Input data >>
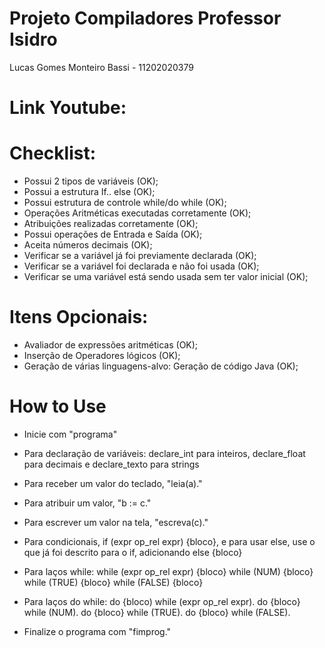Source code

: # Projeto Compiladores Professor Isidro

Lucas Gomes Monteiro Bassi - 11202020379

# Link Youtube:


# Checklist:

* Possui 2 tipos de variáveis (OK);
* Possui a estrutura If.. else (OK);
* Possui estrutura de controle while/do while (OK);
* Operações Aritméticas executadas corretamente (OK);
* Atribuições realizadas corretamente (OK);
* Possui operações de Entrada e Saída (OK);
* Aceita números decimais (OK);
* Verificar se a variável já foi previamente declarada (OK);
* Verificar se a variável foi declarada e não foi usada (OK);
* Verificar se uma variável está sendo usada sem ter valor inicial (OK);

# Itens Opcionais:
* Avaliador de expressões aritméticas (OK);
* Inserção de Operadores lógicos (OK);
* Geração de várias linguagens-alvo: Geração de código Java (OK);

# How to Use
* Inicie com "programa"

* Para declaração de variáveis: declare_int para inteiros, declare_float para decimais e declare_texto para strings

* Para receber um valor do teclado, "leia(a)."

* Para atribuir um valor, "b := c."

* Para escrever um valor na tela, "escreva(c)."

* Para condicionais, if (expr op_rel expr) {bloco}, e para usar else, use o que já foi descrito para o if, adicionando else {bloco}

* Para laços while: while (expr op_rel expr) {bloco}
                    while (NUM) {bloco}
                    while (TRUE) {bloco}
                    while (FALSE) {bloco}
  
* Para laços do while:  do {bloco) while (expr op_rel expr).
                          do {bloco} while (NUM).
                          do {bloco} while (TRUE).
                          do {bloco} while (FALSE).
  
* Finalize o programa com "fimprog."

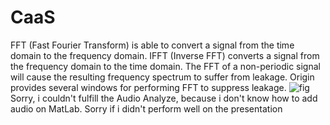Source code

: # CaaS
FFT (Fast Fourier Transform) is able to convert a signal from the time domain to the frequency domain. IFFT (Inverse FFT) converts a signal from the frequency domain to the time domain. The FFT of a non-periodic signal will cause the resulting frequency spectrum to suffer from leakage. Origin provides several windows for performing FFT to suppress leakage.
![fig](https://user-images.githubusercontent.com/75094247/113133360-c167b800-9249-11eb-805d-ece991a0a92d.jpg)
Sorry, i couldn't fulfill the Audio Analyze, because i don't know how to add audio on MatLab.
Sorry if i didn't perform well on the presentation
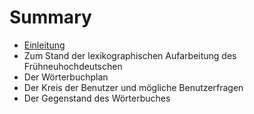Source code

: # Summary

* [Einleitung](README.md)
* Zum Stand der lexikographischen Aufarbeitung des Frühneuhochdeutschen
* Der Wörterbuchplan
* Der Kreis der Benutzer und mögliche Benutzerfragen
* Der Gegenstand des Wörterbuches


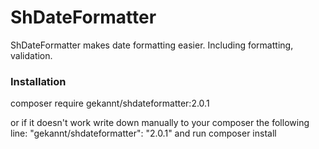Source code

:# ShDateFormatter

ShDateFormatter makes date formatting easier. Including formatting, validation.
### Installation

composer require gekannt/shdateformatter:2.0.1

or if it doesn't work write down manually to your composer the following line:
 "gekannt/shdateformatter": "2.0.1" and run composer install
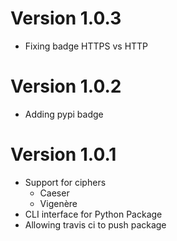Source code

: # Version 1.0.3
* Fixing badge HTTPS vs HTTP

# Version 1.0.2
* Adding pypi badge

# Version 1.0.1
* Support for ciphers
    * Caeser
    * Vigenère
* CLI interface for Python Package
* Allowing travis ci to push package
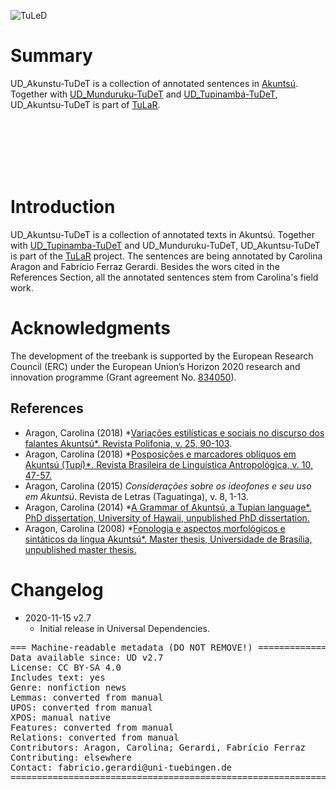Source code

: ![TuLeD](not-to-release/mapNimu2.png)

# Summary

UD_Akunstu-TuDeT is a collection of annotated sentences in <a href="http://endangeredlanguages.com/lang/1567"> Akuntsú</a>.
Together with <a href="http://www.endangeredlanguages.com/lang/2981">UD_Munduruku-TuDeT</a> and <a href="https://github.com/UniversalDependencies/UD_Tupinambá-TuDeT">UD_Tupinambá-TuDeT</a>, UD_Akuntsu-TuDeT is part of <a href="https://tular.org">TuLaR</a>. 

</br>
</br>
</br>
</br>
</br>

# Introduction

UD_Akuntsu-TuDeT is a collection of annotated texts in Akuntsú. Together with [UD_Tupinamba-TuDeT](https://github.com/UniversalDependencies/UD_Tupinamba-TuDeT) and UD_Munduruku-TuDeT, UD_Akuntsu-TuDeT is part of the [TuLaR](https://tular.org) project.  The sentences are being annotated by Carolina Aragon and Fabrício Ferraz Gerardi. Besides the wors cited in the References Section, all the annotated sentences stem from Carolina's field work. 


# Acknowledgments

The development of the treebank is supported by the European Research Council (ERC) under the European Union’s Horizon 2020 research and innovation programme (Grant agreement No. [834050](https://uni-tuebingen.de/fakultaeten/philosophische-fakultaet/fachbereiche/neuphilologie/seminar-fuer-sprachwissenschaft/arbeitsbereiche/allg-sprachwissenschaft/projekte/crosslingference/)).

## References
  
* Aragon, Carolina (2018) *[Variações estilísticas e sociais no discurso dos falantes Akuntsú*. Revista Polifonia, v. 25, 90-103](https://periodicoscientificos.ufmt.br/ojs/index.php/polifonia/article/view/7273). 
* Aragon, Carolina (2018) *[Posposições e marcadores oblíquos em Akuntsú (Tupí)*. Revista Brasileira de Linguística Antropológica, v. 10, 47-57.](https://periodicos.unb.br/index.php/ling/article/view/19052) 
* Aragon, Carolina (2015) *Considerações sobre os ideofones e seu uso em Akuntsú*. Revista de Letras (Taguatinga), v. 8, 1-13.
* Aragon, Carolina (2014) *[A Grammar of Akuntsú, a Tupian language*. PhD dissertation, University of Hawaii, unpublished PhD dissertation.](https://d1wqtxts1xzle7.cloudfront.net/60534754/CarolinaAragonFinal20190909-128362-19ihr03.pdf?1568033587=&response-content-disposition=inline%3B+filename%3DA_Grammar_of_Akuntsu_a_Tupian_Language.pdf&Expires=1605387730&Signature=FwzWBv0hi4vLlcuabvpTl~CRZe53D6jpvw3E1hf2TBkGS2eac0npxeY24rl0oyRKp8n3uNoay7-7rdyNE7DynTBvkAfsyWIwKOViUihoFO9647j1lnf4bmxUWXnnGDTvy~~rm6TSvWLj7QbCFvClm2axkLC7mDNq-h2a9O9aTHsVViGPgS5Au5I5GPz1~jvRD3AnNmtc81a5Quh2RgWUwshQlCvGA0FwiJ~wvTaeZc9hAFBNonTivUFSkNK0fBL5gF1sMYXgsOHUB32eaESzl5-GtyOn-SqzRYpa1E4LNBvKvfDkw1O-BxMCbg6L9oPk5YXlfoJBqBt9B8tl2QNUZg__&Key-Pair-Id=APKAJLOHF5GGSLRBV4ZA) 
* Aragon, Carolina (2008) *[Fonologia e aspectos morfológicos e sintáticos da língua Akuntsú*. Master thesis, Universidade de Brasília, unpublished master thesis.](https://repositorio.unb.br/handle/10482/5135)

# Changelog

* 2020-11-15 v2.7
  * Initial release in Universal Dependencies.


<pre>
=== Machine-readable metadata (DO NOT REMOVE!) ================================
Data available since: UD v2.7
License: CC BY-SA 4.0
Includes text: yes
Genre: nonfiction news
Lemmas: converted from manual
UPOS: converted from manual
XPOS: manual native
Features: converted from manual
Relations: converted from manual
Contributors: Aragon, Carolina; Gerardi, Fabrício Ferraz
Contributing: elsewhere
Contact: fabricio.gerardi@uni-tuebingen.de
===============================================================================
</pre>
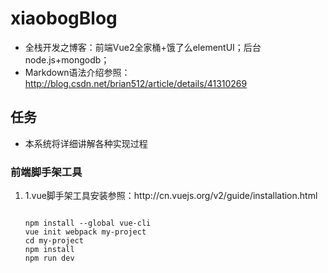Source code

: # xiaobogBlog
* 全栈开发之博客：前端Vue2全家桶+饿了么elementUI；后台node.js+mongodb；
* Markdown语法介绍参照：http://blog.csdn.net/brian512/article/details/41310269

## 任务
* 本系统将详细讲解各种实现过程

### 前端脚手架工具
<ol>
<li>1.vue脚手架工具安装参照：http://cn.vuejs.org/v2/guide/installation.html
<pre><code>
npm install --global vue-cli
vue init webpack my-project
cd my-project
npm install
npm run dev
</code></pre>
</li>
</ol>


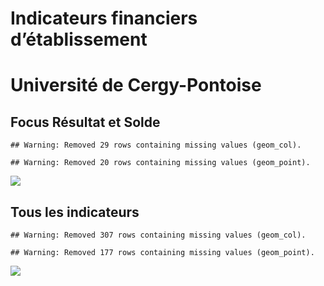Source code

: Indicateurs financiers d’établissement
================

# Université de Cergy-Pontoise

## Focus Résultat et Solde

    ## Warning: Removed 29 rows containing missing values (geom_col).

    ## Warning: Removed 20 rows containing missing values (geom_point).

![](université_de_cergy_pontoise_files/figure-gfm/etab.focus-1.png)<!-- -->

## Tous les indicateurs

    ## Warning: Removed 307 rows containing missing values (geom_col).

    ## Warning: Removed 177 rows containing missing values (geom_point).

![](université_de_cergy_pontoise_files/figure-gfm/etab-1.png)<!-- -->
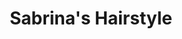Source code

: ---
title: "Sabrina's Hairstyle"
url: /st-georgen-an-der-gusen/sabrinas-hairstyle/
shop: Friseur
---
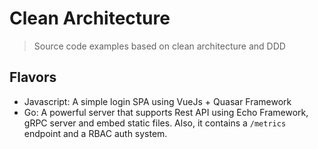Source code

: # Clean Architecture

> Source code examples based on clean architecture and DDD

## Flavors

- Javascript: A simple login SPA using VueJs + Quasar Framework
- Go: A powerful server that supports Rest API using Echo Framework, gRPC server and embed static files. Also, it contains a `/metrics` endpoint and a RBAC auth system.
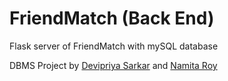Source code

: # FriendMatch (Back End)
Flask server of FriendMatch with mySQL database

DBMS Project by [Devipriya Sarkar](https://github.com/DevipriyaSarkar) and [Namita Roy](https://github.com/namitaroy63)
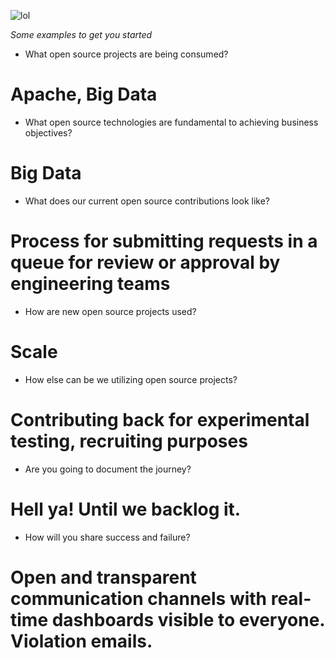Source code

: ![lol](https://media.giphy.com/media/3o72FfM5HJydzafgUE/giphy.gif)

_Some examples to get you started_ 

- What open source projects are being consumed?
# Apache, Big Data
- What open source technologies are fundamental to achieving business objectives? 
# Big Data 
- What does our current open source contributions look like?
# Process for submitting requests in a queue for review or approval by engineering teams
- How are new open source projects used?
# Scale
- How else can be we utilizing open source projects?
# Contributing back for experimental testing, recruiting purposes
- Are you going to document the journey?
# Hell ya! Until we backlog it.
- How will you share success and failure?
# Open and transparent communication channels with real-time dashboards visible to everyone. Violation emails.
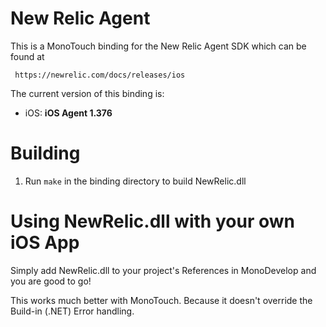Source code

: New Relic Agent
==========

This is a MonoTouch binding for the New Relic Agent SDK which can be found at

     https://newrelic.com/docs/releases/ios

The current version of this binding is:
* iOS: **iOS Agent 1.376**

Building
========

1. Run `make` in the binding directory to build NewRelic.dll

Using NewRelic.dll with your own iOS App
==========================================

Simply add NewRelic.dll to your project's References in MonoDevelop and you
are good to go!

This works much better with MonoTouch. Because it doesn't override the Build-in (.NET) Error handling.
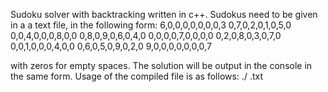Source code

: Sudoku solver with backtracking written in c++. Sudokus need to be given in a a text file, in the following form:
6,0,0,0,0,0,0,0,3
0,7,0,2,0,1,0,5,0
0,0,4,0,0,0,8,0,0
0,8,0,9,0,6,0,4,0
0,0,0,0,7,0,0,0,0
0,2,0,8,0,3,0,7,0
0,0,1,0,0,0,4,0,0
0,6,0,5,0,9,0,2,0
9,0,0,0,0,0,0,0,7

with zeros for empty spaces. The solution will be output in the console in the same form.
Usage of the compiled file is as follows:  ./<binary>  <filename>.txt
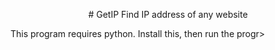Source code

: <p align="center">
# GetIP
Find IP address of any website

This program requires python. Install this, then run the progr>
 </p>
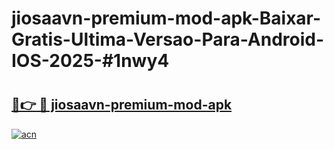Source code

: # jiosaavn-premium-mod-apk-Baixar-Gratis-Ultima-Versao-Para-Android-IOS-2025-#1nwy4

# <h2><a href="https://ainizakaria.my?title=jiosaavn-premium-mod-apk&ref=24M">🔗👉 🔴 jiosaavn-premium-mod-apk</a></h2>

[![acn](https://github.com/user-attachments/assets/0f9c940e-d8b0-45ae-aac7-cd30a18b3e1c)](https://ainizakaria.my?title=jiosaavn-premium-mod-apk&ref=24M)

About this task >>
Because only one stretch of the records is wanted, please output the lines from the one holding "Indicateurs financiers d’établissement" through the one holding "# Clean Architecture" exactly, both included, and leave every picture out.

Written solution >>
: Indicateurs financiers d’établissement
================

# Université de Cergy-Pontoise

## Focus Résultat et Solde

    ## Warning: Removed 29 rows containing missing values (geom_col).

    ## Warning: Removed 20 rows containing missing values (geom_point).

![](université_de_cergy_pontoise_files/figure-gfm/etab.focus-1.png)<!-- -->

## Tous les indicateurs

    ## Warning: Removed 307 rows containing missing values (geom_col).

    ## Warning: Removed 177 rows containing missing values (geom_point).

![](université_de_cergy_pontoise_files/figure-gfm/etab-1.png)<!-- -->
Source code

: ---
title: "Sabrina's Hairstyle"
url: /st-georgen-an-der-gusen/sabrinas-hairstyle/
shop: Friseur
---
Source code

: # Clean Architecture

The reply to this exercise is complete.